**PROBLEM STATEMENT:**
Could you please retype all of the data below exactly?

**AVAILABLE DATA:**
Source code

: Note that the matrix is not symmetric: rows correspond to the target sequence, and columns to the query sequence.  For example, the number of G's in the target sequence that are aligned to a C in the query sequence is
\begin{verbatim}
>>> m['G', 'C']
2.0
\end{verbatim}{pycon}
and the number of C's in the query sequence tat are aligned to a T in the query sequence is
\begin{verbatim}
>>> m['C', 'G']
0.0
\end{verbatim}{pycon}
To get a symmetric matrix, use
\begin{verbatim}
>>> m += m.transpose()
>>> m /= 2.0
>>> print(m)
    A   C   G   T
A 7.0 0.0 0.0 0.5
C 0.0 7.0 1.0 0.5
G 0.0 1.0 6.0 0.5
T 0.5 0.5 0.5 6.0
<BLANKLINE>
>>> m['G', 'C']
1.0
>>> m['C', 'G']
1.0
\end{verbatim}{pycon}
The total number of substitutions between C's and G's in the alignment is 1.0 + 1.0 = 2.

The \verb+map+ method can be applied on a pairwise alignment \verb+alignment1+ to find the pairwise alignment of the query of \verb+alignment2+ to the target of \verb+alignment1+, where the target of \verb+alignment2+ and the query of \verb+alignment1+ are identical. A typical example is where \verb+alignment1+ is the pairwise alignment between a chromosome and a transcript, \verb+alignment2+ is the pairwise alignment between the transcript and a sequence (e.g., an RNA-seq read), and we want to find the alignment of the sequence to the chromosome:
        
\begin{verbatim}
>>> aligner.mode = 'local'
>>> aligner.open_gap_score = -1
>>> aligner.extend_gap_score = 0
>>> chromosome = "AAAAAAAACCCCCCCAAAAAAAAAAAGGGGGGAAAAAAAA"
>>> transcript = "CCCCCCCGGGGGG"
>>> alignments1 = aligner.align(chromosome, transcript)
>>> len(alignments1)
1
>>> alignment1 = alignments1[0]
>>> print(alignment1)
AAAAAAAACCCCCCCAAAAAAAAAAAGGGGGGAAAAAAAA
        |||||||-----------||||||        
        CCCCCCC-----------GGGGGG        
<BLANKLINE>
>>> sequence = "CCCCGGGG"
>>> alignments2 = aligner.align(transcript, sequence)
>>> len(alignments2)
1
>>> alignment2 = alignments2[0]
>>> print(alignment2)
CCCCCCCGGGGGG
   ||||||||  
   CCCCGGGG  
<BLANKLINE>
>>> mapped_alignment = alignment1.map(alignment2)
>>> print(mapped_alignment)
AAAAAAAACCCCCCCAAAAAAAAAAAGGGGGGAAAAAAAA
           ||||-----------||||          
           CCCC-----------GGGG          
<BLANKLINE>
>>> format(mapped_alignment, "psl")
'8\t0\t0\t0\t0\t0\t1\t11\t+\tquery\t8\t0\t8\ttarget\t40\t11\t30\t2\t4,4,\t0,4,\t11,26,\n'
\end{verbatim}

**WRITTEN SOLUTION:**
Source code

: Note that the matrix is not symmetric: rows correspond to the target sequence, and columns to the query sequence.  For example, the number of G's in the target sequence that are aligned to a C in the query sequence is
\begin{verbatim}
>>> m['G', 'C']
2.0
\end{verbatim}{pycon}
and the number of C's in the query sequence tat are aligned to a T in the query sequence is
\begin{verbatim}
>>> m['C', 'G']
0.0
\end{verbatim}{pycon}
To get a symmetric matrix, use
\begin{verbatim}
>>> m += m.transpose()
>>> m /= 2.0
>>> print(m)
    A   C   G   T
A 7.0 0.0 0.0 0.5
C 0.0 7.0 1.0 0.5
G 0.0 1.0 6.0 0.5
T 0.5 0.5 0.5 6.0
<BLANKLINE>
>>> m['G', 'C']
1.0
>>> m['C', 'G']
1.0
\end{verbatim}{pycon}
The total number of substitutions between C's and G's in the alignment is 1.0 + 1.0 = 2.

The \verb+map+ method can be applied on a pairwise alignment \verb+alignment1+ to find the pairwise alignment of the query of \verb+alignment2+ to the target of \verb+alignment1+, where the target of \verb+alignment2+ and the query of \verb+alignment1+ are identical. A typical example is where \verb+alignment1+ is the pairwise alignment between a chromosome and a transcript, \verb+alignment2+ is the pairwise alignment between the transcript and a sequence (e.g., an RNA-seq read), and we want to find the alignment of the sequence to the chromosome:
        
\begin{verbatim}
>>> aligner.mode = 'local'
>>> aligner.open_gap_score = -1
>>> aligner.extend_gap_score = 0
>>> chromosome = "AAAAAAAACCCCCCCAAAAAAAAAAAGGGGGGAAAAAAAA"
>>> transcript = "CCCCCCCGGGGGG"
>>> alignments1 = aligner.align(chromosome, transcript)
>>> len(alignments1)
1
>>> alignment1 = alignments1[0]
>>> print(alignment1)
AAAAAAAACCCCCCCAAAAAAAAAAAGGGGGGAAAAAAAA
        |||||||-----------||||||        
        CCCCCCC-----------GGGGGG        
<BLANKLINE>
>>> sequence = "CCCCGGGG"
>>> alignments2 = aligner.align(transcript, sequence)
>>> len(alignments2)
1
>>> alignment2 = alignments2[0]
>>> print(alignment2)
CCCCCCCGGGGGG
   ||||||||  
   CCCCGGGG  
<BLANKLINE>
>>> mapped_alignment = alignment1.map(alignment2)
>>> print(mapped_alignment)
AAAAAAAACCCCCCCAAAAAAAAAAAGGGGGGAAAAAAAA
           ||||-----------||||          
           CCCC-----------GGGG          
<BLANKLINE>
>>> format(mapped_alignment, "psl")
'8\t0\t0\t0\t0\t0\t1\t11\t+\tquery\t8\t0\t8\ttarget\t40\t11\t30\t2\t4,4,\t0,4,\t11,26,\n'
\end{verbatim}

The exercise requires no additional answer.